As far as I can tell, within the confines of Elm-UI the text is assigned a fixed size, expressed by a Int number, in pixels: Element.Font.size 400
What is then the proper Elm-UI way of resizing text depending on the viewport?
Is there a way to make the text size values responsive?
Or should I hardcode breakpoints with different fixed sizes?
Or should I use SVG graphics in place of plain text when creating stuff like a big title?
Or… what?
I’m not sure.
I’m dabbling.
At the moment I have a row…
on the left there is a column of elements (a big title, a smaller sub-title, a paragraph of text)

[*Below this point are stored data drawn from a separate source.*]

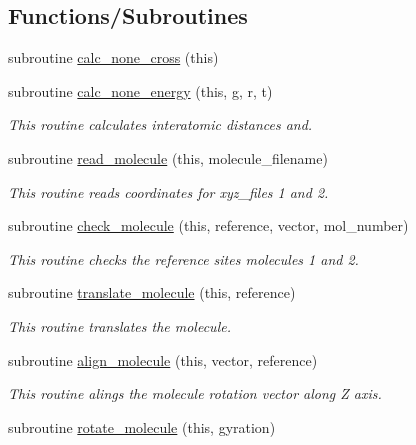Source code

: \subsection*{Functions/\+Subroutines}
\begin{DoxyCompactItemize}
\item 
subroutine \hyperlink{namespacemod__read__molecules_a5e6a958bafd00dfe5c9279092970ae47}{calc\+\_\+none\+\_\+cross} (this)
\item 
subroutine \hyperlink{namespacemod__read__molecules_a137ae89987a14c217f0bcfba8ca493ec}{calc\+\_\+none\+\_\+energy} (this, g, r, t)
\begin{DoxyCompactList}\small\item\em This routine calculates interatomic distances and. \end{DoxyCompactList}\item 
subroutine \hyperlink{namespacemod__read__molecules_a61dd5623986abe13f76dfed8a5ad1e35}{read\+\_\+molecule} (this, molecule\+\_\+filename)
\begin{DoxyCompactList}\small\item\em This routine reads coordinates for xyz\+\_\+files 1 and 2. \end{DoxyCompactList}\item 
subroutine \hyperlink{namespacemod__read__molecules_aae2115ec246e295817cd546bda666e23}{check\+\_\+molecule} (this, reference, vector, mol\+\_\+number)
\begin{DoxyCompactList}\small\item\em This routine checks the reference sites molecules 1 and 2. \end{DoxyCompactList}\item 
subroutine \hyperlink{namespacemod__read__molecules_a516f16861094339983ebcd9af3fedbaa}{translate\+\_\+molecule} (this, reference)
\begin{DoxyCompactList}\small\item\em This routine translates the molecule. \end{DoxyCompactList}\item 
subroutine \hyperlink{namespacemod__read__molecules_ae228ade0f7ea15cdb9d186848ae4eae7}{align\+\_\+molecule} (this, vector, reference)
\begin{DoxyCompactList}\small\item\em This routine alings the molecule rotation vector along Z axis. \end{DoxyCompactList}\item 
subroutine \hyperlink{namespacemod__read__molecules_a3b4923002ba2fa7a6438df2afa80d406}{rotate\+\_\+molecule} (this, gyration)

\end{DoxyCompactItemize}
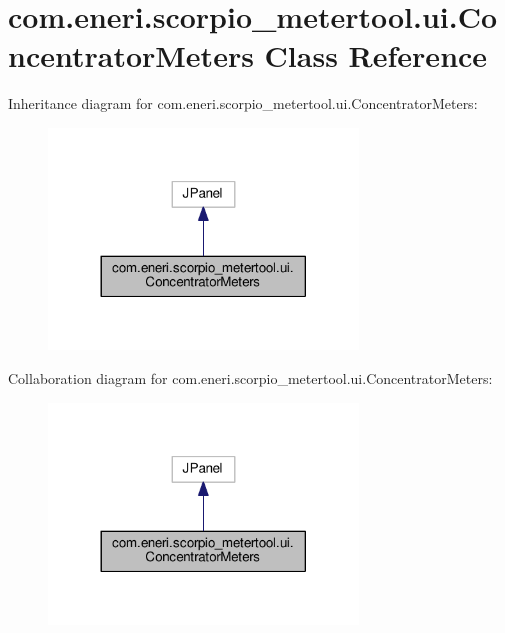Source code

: \hypertarget{classcom_1_1eneri_1_1scorpio__metertool_1_1ui_1_1_concentrator_meters}{}\section{com.\+eneri.\+scorpio\+\_\+metertool.\+ui.\+Concentrator\+Meters Class Reference}
\label{classcom_1_1eneri_1_1scorpio__metertool_1_1ui_1_1_concentrator_meters}


Inheritance diagram for com.\+eneri.\+scorpio\+\_\+metertool.\+ui.\+Concentrator\+Meters\+:
\nopagebreak
\begin{figure}[H]
\begin{center}
\leavevmode
\includegraphics[width=233pt]{classcom_1_1eneri_1_1scorpio__metertool_1_1ui_1_1_concentrator_meters__inherit__graph}
\end{center}
\end{figure}


Collaboration diagram for com.\+eneri.\+scorpio\+\_\+metertool.\+ui.\+Concentrator\+Meters\+:
\nopagebreak
\begin{figure}[H]
\begin{center}
\leavevmode
\includegraphics[width=233pt]{classcom_1_1eneri_1_1scorpio__metertool_1_1ui_1_1_concentrator_meters__coll__graph}
\end{center}
\end{figure}
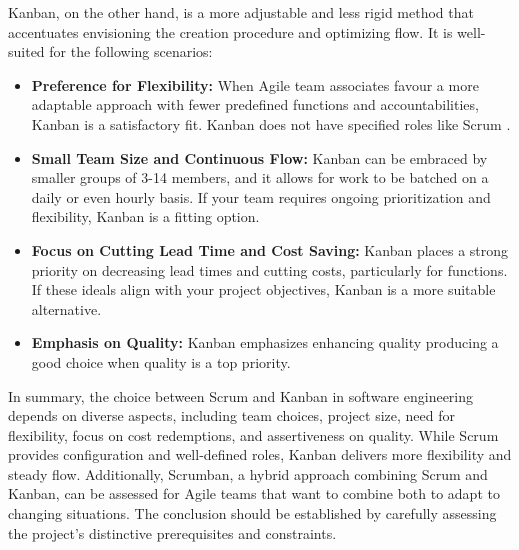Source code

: \documentclass[conference]{IEEEtran}
\begin{document}
Kanban, on the other hand, is a more adjustable and less rigid method that accentuates envisioning the creation procedure and optimizing flow. It is well-suited for the following scenarios:

\begin{itemize}
\item \textbf{Preference for Flexibility:} When Agile team associates favour a more adaptable approach with fewer predefined functions and accountabilities, Kanban is a satisfactory fit. Kanban does not have specified roles like Scrum \cite{s1-alqudah2018empirical}\cite{kniberg2010kanban}.

\item \textbf{Small Team Size and Continuous Flow:} Kanban can be embraced by smaller groups of 3-14 members, and it allows for work to be batched on a daily or even hourly basis. If your team requires ongoing prioritization and flexibility, Kanban is a fitting option\cite{s1-alqudah2018empirical}\cite{kniberg2010kanban}.

\item \textbf{Focus on Cutting Lead Time and Cost Saving:} Kanban places a strong priority on decreasing lead times and cutting costs, particularly for functions. If these ideals align with your project objectives, Kanban is a more suitable alternative\cite{s1-alqudah2018empirical}.

\item \textbf{Emphasis on Quality:}  Kanban emphasizes enhancing quality producing a good choice when quality is a top priority\cite{s1-alqudah2018empirical}.
\end{itemize}

In summary, the choice between Scrum and Kanban in software engineering depends on diverse aspects, including team choices, project size, need for flexibility, focus on cost redemptions, and assertiveness on quality. While Scrum provides configuration and well-defined roles, Kanban delivers more flexibility and steady flow. Additionally, Scrumban, a hybrid approach combining Scrum and Kanban, can be assessed for Agile teams that want to combine both to adapt to changing situations. The conclusion should be established by carefully assessing the project's distinctive prerequisites and constraints.\cite{abrahamsson2017agile}
\end{document}
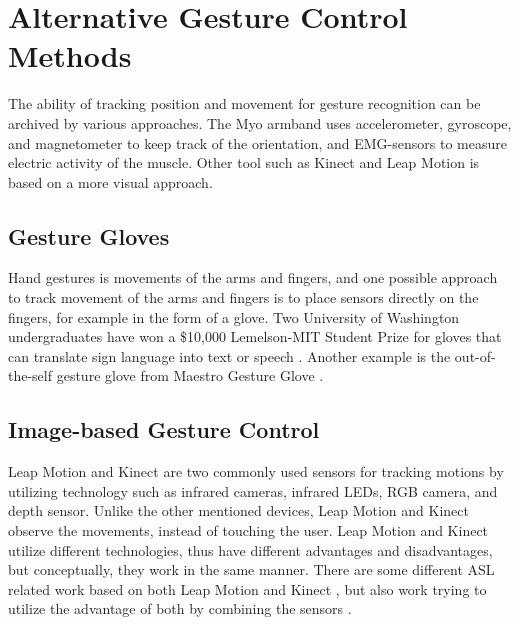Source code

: \section{Alternative Gesture Control Methods}
The ability of tracking position and movement for gesture recognition can be archived by various approaches. The Myo armband uses accelerometer, gyroscope, and magnetometer to keep track of the orientation, and EMG-sensors to measure electric activity of the muscle. Other tool such as Kinect and Leap Motion is based on a more visual approach. 

\subsection{Gesture Gloves}
Hand gestures is movements of the arms and fingers, and one possible approach to track movement of the arms and fingers is to place sensors directly on the fingers, for example in the form of a glove. Two University of Washington undergraduates have won a \$10,000 Lemelson-MIT Student Prize for gloves that can translate sign language into text or speech \cite{uw:SignAloud}. Another example is the out-of-the-self gesture glove from Maestro Gesture Glove \cite{maestroglove}.

\subsection{Image-based Gesture Control}
Leap Motion \cite{leap_motion} and Kinect \cite{kinect} are two commonly used sensors for tracking motions by utilizing technology such as infrared cameras, infrared LEDs, RGB camera, and depth sensor. Unlike the other mentioned devices, Leap Motion and Kinect observe the movements, instead of touching the user. Leap Motion and Kinect utilize different technologies, thus have different advantages and disadvantages, but conceptually, they work in the same manner. There are some different ASL related work based on both Leap Motion \cite{potter2013leap,chuan2014american} and Kinect \cite{zafrulla2011american,lang2012sign,chai2013sign}, but also work trying to utilize the advantage of both by combining the sensors \cite{marin2014hand}.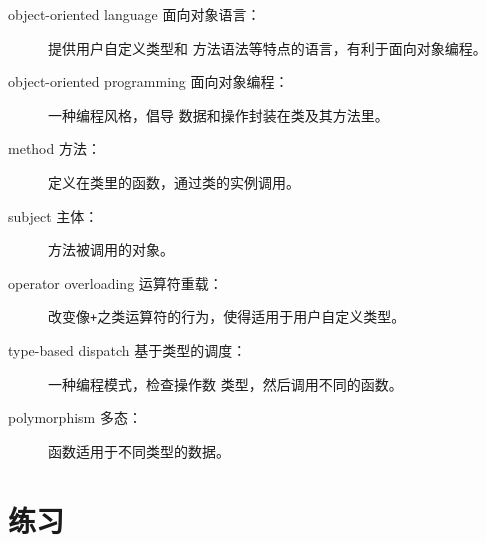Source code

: \begin{description}

\item [object-oriented language 面向对象语言：] 提供用户自定义类型和
方法语法等特点的语言，有利于面向对象编程。

\item [object-oriented programming 面向对象编程：]一种编程风格，倡导
数据和操作封装在类及其方法里。

\item [method 方法：] 定义在类里的函数，通过类的实例调用。

\item [subject 主体：]方法被调用的对象。

\item [operator overloading 运算符重载：]改变像{\tt +}之类运算符的行为，使得适用于用户自定义类型。

\item [type-based dispatch 基于类型的调度：]一种编程模式，检查操作数
类型，然后调用不同的函数。

\item[polymorphism 多态：] 函数适用于不同类型的数据。


\end{description}

\section{练习}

on the right there is an image
the image is an SVG, so it fills the whole space, and I can simply partition the element width using the fill and fillPortion attributes
the Title and Subtitle are my problem
they are normal text, with a BIG font size
I would like for them to shrink and expand just like the SVG image does… unless a specific DeviceClass is reached and then the view structure will change.
But Element.Font.size only accepts an Int value in pixels… no percentage, no Length value.
My questions are:
what would be the Elm-UI way of approaching this problem?
Use DeviceClass to set breakpoints, and then change the original fixed values with new fixed values?
Or would it be possible to use DeviceClass to dynamically produce an Int to be passed to the Font.size function? (and if so… how?)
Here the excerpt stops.